# irfanview: how to resize from command line without enlarging the image



## renewestenbe (Sep 13, 2004)

I want to use Irfanview to resize my images using a windows batch file. 

From the GUI one can specify that a picture should not become larger as a result of the resize. However, I can not find such an option between the command line arguments.

1) does anyone know how to do this (when possible)?
2) Is there a good Irfanview site/forum somewhere?

Rene


----------



## Telstar (Jun 20, 2003)

renewestenbe said:


> 1) does anyone know how to do this (when possible)?
> 2) Is there a good Irfanview site/forum somewhere?
> Rene


Hi Rene,
There does not seem to be an IrfanView Forum that I can find, just the
*IrfanView Homepage* that I'm sure you're familiar with.
I don't believe there is one as yet.

I don't have an answer to your question myself but perhaps someone
will come along with a solution.

If you do not get a satisfactory answer you could send an email to
Irfan Skiljan, author of IrfanView.

mailto:*[email protected]*

(Note: it took about five days for me to get a reply from him).

Good Luck!
Telstar


----------



## DArndt (Nov 28, 2004)

Rene,

I call the Irfanview program from a REXX script to do resizing, a batch command should be exactly the same.

IRFANVIEW {file name of source file} /resample=(width,height) /aspectratio /convert={output file name}

for example: irfanview myphoto.jpg /resample=(300,100) /aspectratio /convert=myphoto_tn.jpg

when you use both the width and height values, (and aspectratio) then the output is constrained by whichever "limit" is hit first. If you use only the width or height, then the other value "floats" to whatever size is needed to maintain the aspect ratio.

As for a forum, I don't know of one either (i hit your question in my search for one)

In Irfanview, bring up the help index and enter "batch command", it will display all the batch options.


----------



## I Fix 4 U (Jul 19, 2004)

neat, i just learned something here. I almost forgot about batch files and didnt realise that if i built one for irfanview resizing/resampling, i could double the image size of all my files in a directory via one click instead of constantly manually doing them. Neat- I'm on the right track eh?


----------



## buck52 (Mar 9, 2001)

Maybe I'm missing something or more likely don't understand what is trying to be done but...

can't any of this be done from the batch conversion function within Irfanview? 

buck


----------



## I Fix 4 U (Jul 19, 2004)

i don't think but i may be wrong, that the feature inside of the irfanview program for batch conversion can do batch resampling, although just a moment ago i shrunk tons of the images on my harddrive by converting them from .bmp to .jpg, which really helped doing it all at once.
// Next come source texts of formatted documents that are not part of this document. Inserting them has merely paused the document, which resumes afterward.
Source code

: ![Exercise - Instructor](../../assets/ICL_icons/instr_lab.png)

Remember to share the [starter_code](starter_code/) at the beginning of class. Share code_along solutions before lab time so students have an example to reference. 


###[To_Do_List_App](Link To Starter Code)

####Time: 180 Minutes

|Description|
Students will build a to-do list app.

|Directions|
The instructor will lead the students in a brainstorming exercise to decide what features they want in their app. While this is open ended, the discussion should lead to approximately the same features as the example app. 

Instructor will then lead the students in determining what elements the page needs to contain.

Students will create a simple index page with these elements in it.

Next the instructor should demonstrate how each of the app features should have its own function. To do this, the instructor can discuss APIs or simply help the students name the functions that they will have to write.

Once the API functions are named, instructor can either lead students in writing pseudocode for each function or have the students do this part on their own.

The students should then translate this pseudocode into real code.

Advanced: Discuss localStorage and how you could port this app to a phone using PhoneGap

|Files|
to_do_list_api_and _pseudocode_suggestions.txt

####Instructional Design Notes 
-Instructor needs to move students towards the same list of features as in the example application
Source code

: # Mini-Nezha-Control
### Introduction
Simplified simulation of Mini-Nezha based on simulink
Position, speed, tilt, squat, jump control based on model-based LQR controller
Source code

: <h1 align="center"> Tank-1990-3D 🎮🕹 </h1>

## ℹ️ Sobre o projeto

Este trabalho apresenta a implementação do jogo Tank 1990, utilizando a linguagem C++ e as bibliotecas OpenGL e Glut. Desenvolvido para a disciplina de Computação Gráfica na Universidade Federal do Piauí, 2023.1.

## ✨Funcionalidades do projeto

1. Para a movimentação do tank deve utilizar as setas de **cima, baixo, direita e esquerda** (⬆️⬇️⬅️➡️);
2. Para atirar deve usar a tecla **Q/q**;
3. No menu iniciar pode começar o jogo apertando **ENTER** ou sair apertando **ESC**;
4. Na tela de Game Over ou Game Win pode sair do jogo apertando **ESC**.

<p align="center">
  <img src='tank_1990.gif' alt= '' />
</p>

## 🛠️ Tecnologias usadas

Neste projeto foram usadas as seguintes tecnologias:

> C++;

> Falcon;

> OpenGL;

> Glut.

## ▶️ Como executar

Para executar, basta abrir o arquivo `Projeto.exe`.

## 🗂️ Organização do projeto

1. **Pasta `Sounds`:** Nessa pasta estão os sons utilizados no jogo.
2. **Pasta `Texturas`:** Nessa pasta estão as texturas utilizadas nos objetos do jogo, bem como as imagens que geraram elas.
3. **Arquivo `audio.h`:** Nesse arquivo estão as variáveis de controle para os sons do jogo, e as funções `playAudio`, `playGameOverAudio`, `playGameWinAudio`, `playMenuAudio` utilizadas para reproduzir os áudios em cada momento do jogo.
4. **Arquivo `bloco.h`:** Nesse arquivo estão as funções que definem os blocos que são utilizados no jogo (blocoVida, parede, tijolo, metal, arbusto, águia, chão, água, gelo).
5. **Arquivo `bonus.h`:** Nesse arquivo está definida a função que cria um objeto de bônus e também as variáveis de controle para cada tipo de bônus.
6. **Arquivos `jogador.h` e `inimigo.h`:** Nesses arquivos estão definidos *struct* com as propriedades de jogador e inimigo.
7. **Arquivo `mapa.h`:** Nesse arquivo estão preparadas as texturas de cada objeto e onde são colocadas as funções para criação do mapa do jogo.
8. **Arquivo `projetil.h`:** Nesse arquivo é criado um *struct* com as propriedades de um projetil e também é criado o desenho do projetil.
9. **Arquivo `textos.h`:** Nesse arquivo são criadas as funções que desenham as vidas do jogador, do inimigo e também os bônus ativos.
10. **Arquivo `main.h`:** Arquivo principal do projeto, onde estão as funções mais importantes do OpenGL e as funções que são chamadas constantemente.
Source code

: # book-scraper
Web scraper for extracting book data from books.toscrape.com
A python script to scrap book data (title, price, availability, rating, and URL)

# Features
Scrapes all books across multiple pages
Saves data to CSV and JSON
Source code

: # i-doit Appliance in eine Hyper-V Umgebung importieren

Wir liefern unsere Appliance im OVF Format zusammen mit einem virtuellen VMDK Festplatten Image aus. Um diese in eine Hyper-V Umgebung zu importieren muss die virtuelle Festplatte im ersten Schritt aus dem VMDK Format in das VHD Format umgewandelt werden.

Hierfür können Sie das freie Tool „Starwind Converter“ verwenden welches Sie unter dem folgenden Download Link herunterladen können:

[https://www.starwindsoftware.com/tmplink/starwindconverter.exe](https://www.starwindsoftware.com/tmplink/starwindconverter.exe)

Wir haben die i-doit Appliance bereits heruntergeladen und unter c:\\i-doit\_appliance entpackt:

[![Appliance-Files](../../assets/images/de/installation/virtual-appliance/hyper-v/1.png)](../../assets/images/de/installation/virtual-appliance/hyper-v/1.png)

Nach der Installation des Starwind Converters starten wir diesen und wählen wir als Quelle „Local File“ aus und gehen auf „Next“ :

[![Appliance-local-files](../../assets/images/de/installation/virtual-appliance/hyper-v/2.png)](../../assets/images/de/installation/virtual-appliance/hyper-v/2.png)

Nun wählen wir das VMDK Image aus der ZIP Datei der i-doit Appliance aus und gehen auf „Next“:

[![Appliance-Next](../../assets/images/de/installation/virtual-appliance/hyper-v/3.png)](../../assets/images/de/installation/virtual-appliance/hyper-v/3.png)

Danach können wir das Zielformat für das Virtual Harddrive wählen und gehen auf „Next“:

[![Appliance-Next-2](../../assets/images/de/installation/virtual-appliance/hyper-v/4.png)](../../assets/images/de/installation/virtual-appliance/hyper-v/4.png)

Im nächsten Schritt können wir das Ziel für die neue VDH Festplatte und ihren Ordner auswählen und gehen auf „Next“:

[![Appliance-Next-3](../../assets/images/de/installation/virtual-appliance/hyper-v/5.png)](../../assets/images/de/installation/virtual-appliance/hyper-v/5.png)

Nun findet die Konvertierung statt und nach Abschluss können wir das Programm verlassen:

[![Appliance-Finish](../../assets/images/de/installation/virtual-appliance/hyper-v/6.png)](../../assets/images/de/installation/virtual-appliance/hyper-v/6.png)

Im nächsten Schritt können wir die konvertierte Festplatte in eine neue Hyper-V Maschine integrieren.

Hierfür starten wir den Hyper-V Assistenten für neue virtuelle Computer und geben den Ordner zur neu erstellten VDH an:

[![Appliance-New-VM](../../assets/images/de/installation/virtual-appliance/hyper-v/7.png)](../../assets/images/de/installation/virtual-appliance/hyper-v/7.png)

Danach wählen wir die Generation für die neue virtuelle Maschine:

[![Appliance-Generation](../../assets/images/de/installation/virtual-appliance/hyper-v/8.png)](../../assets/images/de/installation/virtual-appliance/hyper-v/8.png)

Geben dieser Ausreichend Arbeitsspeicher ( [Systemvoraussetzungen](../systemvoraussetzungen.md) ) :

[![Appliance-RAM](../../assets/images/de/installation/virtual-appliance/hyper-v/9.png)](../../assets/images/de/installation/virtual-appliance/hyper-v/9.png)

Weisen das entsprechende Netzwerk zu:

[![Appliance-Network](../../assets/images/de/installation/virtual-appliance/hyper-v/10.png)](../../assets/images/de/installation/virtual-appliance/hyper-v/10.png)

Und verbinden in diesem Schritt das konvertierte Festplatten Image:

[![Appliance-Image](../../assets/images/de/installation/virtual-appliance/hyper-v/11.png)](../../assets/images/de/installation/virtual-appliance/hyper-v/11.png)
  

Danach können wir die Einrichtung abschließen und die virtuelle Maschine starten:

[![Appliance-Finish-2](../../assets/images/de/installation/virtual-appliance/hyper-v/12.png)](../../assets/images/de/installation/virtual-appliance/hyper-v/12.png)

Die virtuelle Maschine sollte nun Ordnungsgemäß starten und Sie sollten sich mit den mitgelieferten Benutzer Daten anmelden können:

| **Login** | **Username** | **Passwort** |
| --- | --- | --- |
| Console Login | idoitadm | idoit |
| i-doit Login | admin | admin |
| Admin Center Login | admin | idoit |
Irfanview has always come in handy, if i can find a script or something to resample all files i put in a directory by 200% using B-Spline, i'd be really happy.


----------



## buck52 (Mar 9, 2001)

Have you looked in the advanced options in the batch window...

EDIT: One thing I don't know is what filter is use in the batch conversion but I would guess it uses whatever you have set in resize/resample under the image tab

buck


----------



## I Fix 4 U (Jul 19, 2004)

yah it had resize, not resample, unless it just doesnt have resample for what i had set.


----------



## buck52 (Mar 9, 2001)

resample


----------



## MSM Hobbes (Apr 23, 2004)

Buck - where in irfanview is this dialog box located? or is this found somewhere else?  Thanks!


----------



## buck52 (Mar 9, 2001)

Hi MSM Hobbes

open irfan click file> Batch Conversion/Rename at the lower right put a check in *use advanced options* then click *Set advanced options*

have fun

buck


----------



## I Fix 4 U (Jul 19, 2004)

Oh, that didn't show up on what i selected, but i think i had either too much or a invalid format, but i see it now thank you. I'll see if i can get these files resampled. TTYL i'll update.


----------